# [THE TASK]
Line count for "subsection": tally the lines of the records below that contain it, and give only that number.

# [RECORDS SUPPLIED]
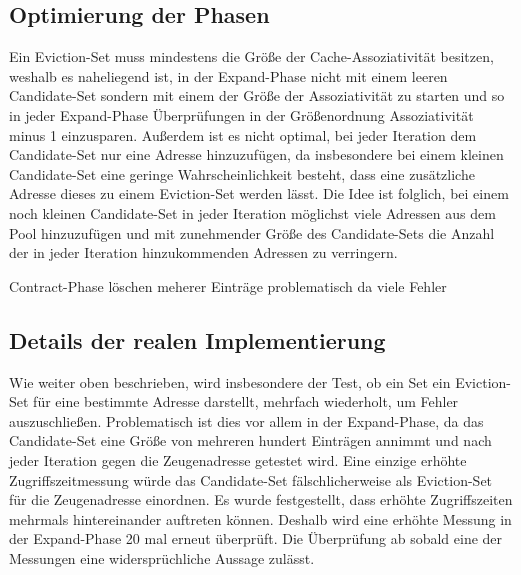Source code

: \subsection{Optimierung der Phasen}

Ein Eviction-Set muss mindestens die Größe der Cache-Assoziativität besitzen, weshalb es naheliegend ist, in der Expand-Phase nicht mit einem leeren Candidate-Set sondern mit einem der Größe der Assoziativität zu starten und so in jeder Expand-Phase Überprüfungen in der Größenordnung Assoziativität minus 1 einzusparen.
Außerdem ist es nicht optimal, bei jeder Iteration dem Candidate-Set nur eine Adresse hinzuzufügen, da insbesondere bei einem kleinen Candidate-Set eine geringe Wahrscheinlichkeit besteht, dass eine zusätzliche Adresse dieses zu einem Eviction-Set werden lässt.
Die Idee ist folglich, bei einem noch kleinen Candidate-Set in jeder Iteration möglichst viele Adressen aus dem Pool hinzuzufügen und mit zunehmender Größe des Candidate-Sets die Anzahl der in jeder Iteration hinzukommenden Adressen zu verringern.

Contract-Phase löschen meherer Einträge problematisch da viele Fehler



\subsection{Details der realen Implementierung}

Wie weiter oben beschrieben, wird insbesondere der Test, ob ein Set ein Eviction-Set für eine bestimmte Adresse darstellt, mehrfach wiederholt, um Fehler auszuschließen. 
Problematisch ist dies vor allem in der Expand-Phase, da das Candidate-Set eine Größe von mehreren hundert Einträgen annimmt und nach jeder Iteration gegen die Zeugenadresse getestet wird. 
Eine einzige erhöhte Zugriffszeitmessung würde das Candidate-Set fälschlicherweise als Eviction-Set für die Zeugenadresse einordnen. 
Es wurde festgestellt, dass erhöhte Zugriffszeiten mehrmals hintereinander auftreten können. Deshalb wird eine erhöhte Messung in der Expand-Phase 20 mal erneut überprüft. 
Die Überprüfung ab sobald eine der Messungen eine widersprüchliche Aussage zulässt.

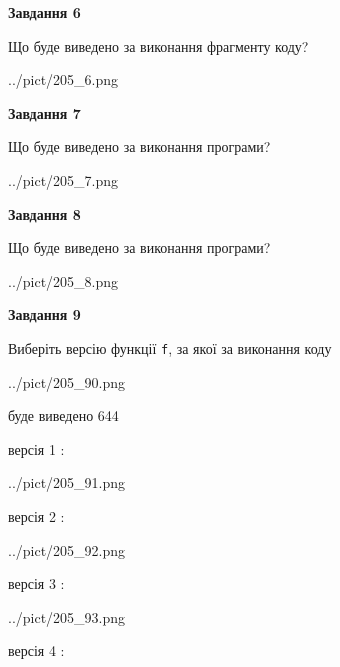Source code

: \documentclass[12pt, ukrainian]{article}
\def\code#1{\Verb!#1!}
\begin{document}
{\begin {large}
{\begin {center}\textbf{Завдання 6}\end {center}}

Що буде виведено за виконання фрагменту коду?\par
\begin{center}
	{../pict/205_6.png}
\end{center}
\newpage

{\begin {center}\textbf{Завдання 7}\end {center}}

Що буде виведено за виконання програми?\par
\begin{center}
	{../pict/205_7.png}
\end{center}
\newpage

{\begin {center}\textbf{Завдання 8}\end {center}}

Що буде виведено за виконання програми?\par
\begin{center}
	{../pict/205_8.png}
\end{center}
\newpage

{\begin {center}\textbf{Завдання 9}\end {center}}

Виберіть версію функції \code{f}, за якої за виконання коду
\begin{center}
	{../pict/205_90.png}
\end{center}
буде виведено 644

\vspace{5mm}
версія 1 :

\begin{center}
	{../pict/205_91.png}
\end{center}
версія 2 :

\begin{center}
	{../pict/205_92.png}
\end{center}
версія 3 :

\begin{center}
	{../pict/205_93.png}
\end{center}
версія 4 :


\end{large}}
\end{document}
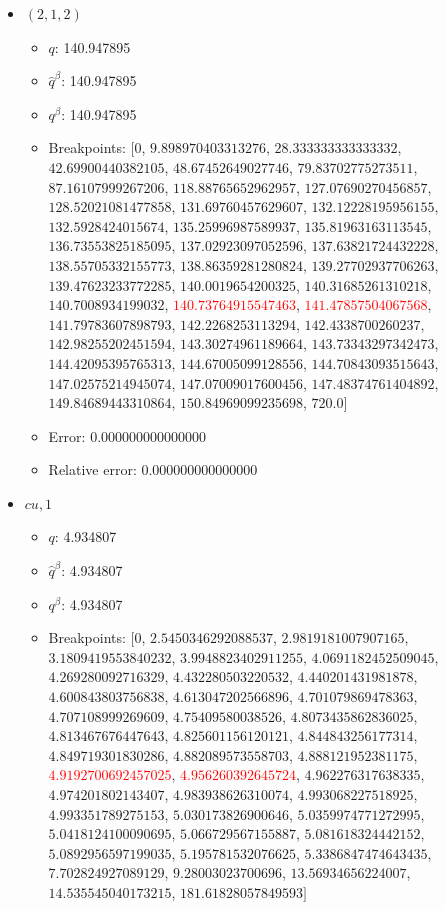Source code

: \documentclass{article}%
\begin{document}
\begin{itemize}
\begin{itemize}
		\item Error: 0.000000000000000%
		\item Relative error: 0.000000000000000%
	\end{itemize}%
	\item $(2, 1, 2)$%
	\begin{itemize}%
		\item $q$: 140.947895%
		\item $\hat{q}^\beta$: 140.947895%
		\item $q^\beta$: 140.947895%
		\item Breakpoints: $[$$0$, $9.898970403313276$, $28.333333333333332$, $42.69900440382105$, $48.67452649027746$, $79.83702775273511$, $87.16107999267206$, $118.88765652962957$, $127.07690270456857$, $128.52021081477858$, $131.69760457629607$, $132.12228195956155$, $132.5928424015674$, $135.25996987589937$, $135.81963163113545$, $136.73553825185095$, $137.02923097052596$, $137.63821724432228$, $138.55705332155773$, $138.86359281280824$, $139.27702937706263$, $139.47623233772285$, $140.0019654200325$, $140.31685261310218$, $140.7008934199032$, \textcolor{red}{$140.73764915547463$}, \textcolor{red}{$141.47857504067568$}, $141.79783607898793$, $142.2268253113294$, $142.4338700260237$, $142.98255202451594$, $143.30274961189664$, $143.73343297342473$, $144.42095395765313$, $144.67005099128556$, $144.70843093515643$, $147.02575214945074$, $147.07009017600456$, $147.48374761404892$, $149.84689443310864$, $150.84969099235698$, $720.0$$]$%
		\item Error: 0.000000000000000%
		\item Relative error: 0.000000000000000%
	\end{itemize}%
	\item $\textit{cu},1$%
	\begin{itemize}%
		\item $q$: 4.934807%
		\item $\hat{q}^\beta$: 4.934807%
		\item $q^\beta$: 4.934807%
		\item Breakpoints: $[$$0$, $2.5450346292088537$, $2.9819181007907165$, $3.1809419553840232$, $3.9948823402911255$, $4.0691182452509045$, $4.269280092716329$, $4.432280503220532$, $4.440201431981878$, $4.600843803756838$, $4.613047202566896$, $4.701079869478363$, $4.707108999269609$, $4.75409580038526$, $4.8073435862836025$, $4.813467676447643$, $4.825601156120121$, $4.844843256177314$, $4.849719301830286$, $4.882089573558703$, $4.888121952381175$, \textcolor{red}{$4.9192700692457025$}, \textcolor{red}{$4.956260392645724$}, $4.962276317638335$, $4.974201802143407$, $4.983938626310074$, $4.993068227518925$, $4.993351789275153$, $5.030173826900646$, $5.0359974771272995$, $5.0418124100090695$, $5.066729567155887$, $5.081618324442152$, $5.0892956597199035$, $5.195781532076625$, $5.3386847474643435$, $7.702824927089129$, $9.28003023700696$, $13.56934656224007$, $14.535545040173215$, $181.61828057849593$$]$%

\end{itemize}
\end{itemize}
\end{document}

# [TASK SOLUTION]
2